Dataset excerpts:
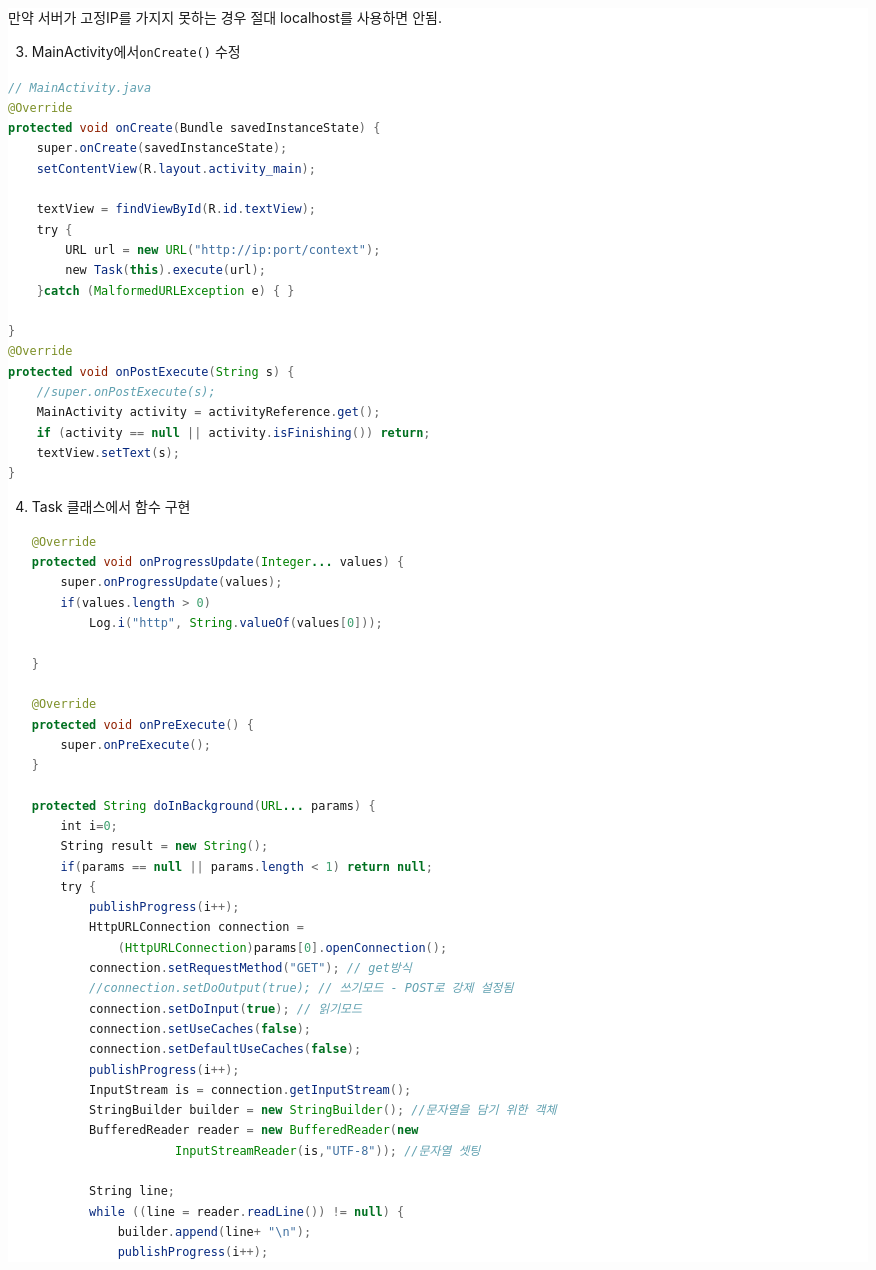    만약 서버가 고정IP를 가지지 못하는 경우 절대 localhost를 사용하면 안됨.

3.  MainActivity에서`onCreate()` 수정
   
   ```java
   // MainActivity.java
   @Override
   protected void onCreate(Bundle savedInstanceState) {
       super.onCreate(savedInstanceState);
       setContentView(R.layout.activity_main);

       textView = findViewById(R.id.textView);
       try {
           URL url = new URL("http://ip:port/context");
           new Task(this).execute(url);
       }catch (MalformedURLException e) { }

   }
   @Override
   protected void onPostExecute(String s) {
       //super.onPostExecute(s);
       MainActivity activity = activityReference.get();
       if (activity == null || activity.isFinishing()) return;
       textView.setText(s);
   }
   ```

4. Task 클래스에서 함수 구현
   
   ```java
   @Override
   protected void onProgressUpdate(Integer... values) {
       super.onProgressUpdate(values);
       if(values.length > 0)
           Log.i("http", String.valueOf(values[0]));

   }
   
   @Override
   protected void onPreExecute() {
       super.onPreExecute();
   }
   
   protected String doInBackground(URL... params) {
       int i=0;
       String result = new String();
       if(params == null || params.length < 1) return null;
       try {
           publishProgress(i++);
           HttpURLConnection connection =         
               (HttpURLConnection)params[0].openConnection();
           connection.setRequestMethod("GET"); // get방식
           //connection.setDoOutput(true); // 쓰기모드 - POST로 강제 설정됨
           connection.setDoInput(true); // 읽기모드
           connection.setUseCaches(false);
           connection.setDefaultUseCaches(false);
           publishProgress(i++);
           InputStream is = connection.getInputStream();
           StringBuilder builder = new StringBuilder(); //문자열을 담기 위한 객체
           BufferedReader reader = new BufferedReader(new 
                       InputStreamReader(is,"UTF-8")); //문자열 셋팅

           String line;
           while ((line = reader.readLine()) != null) {
               builder.append(line+ "\n");
               publishProgress(i++);
   ```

=== PROBLEM TO WORK ON ===
If a line in the records above includes the string "true", copy it.

=== SOLUTION TO THIS PROBLEM ===
           //connection.setDoOutput(true); // 쓰기모드 - POST로 강제 설정됨
           connection.setDoInput(true); // 읽기모드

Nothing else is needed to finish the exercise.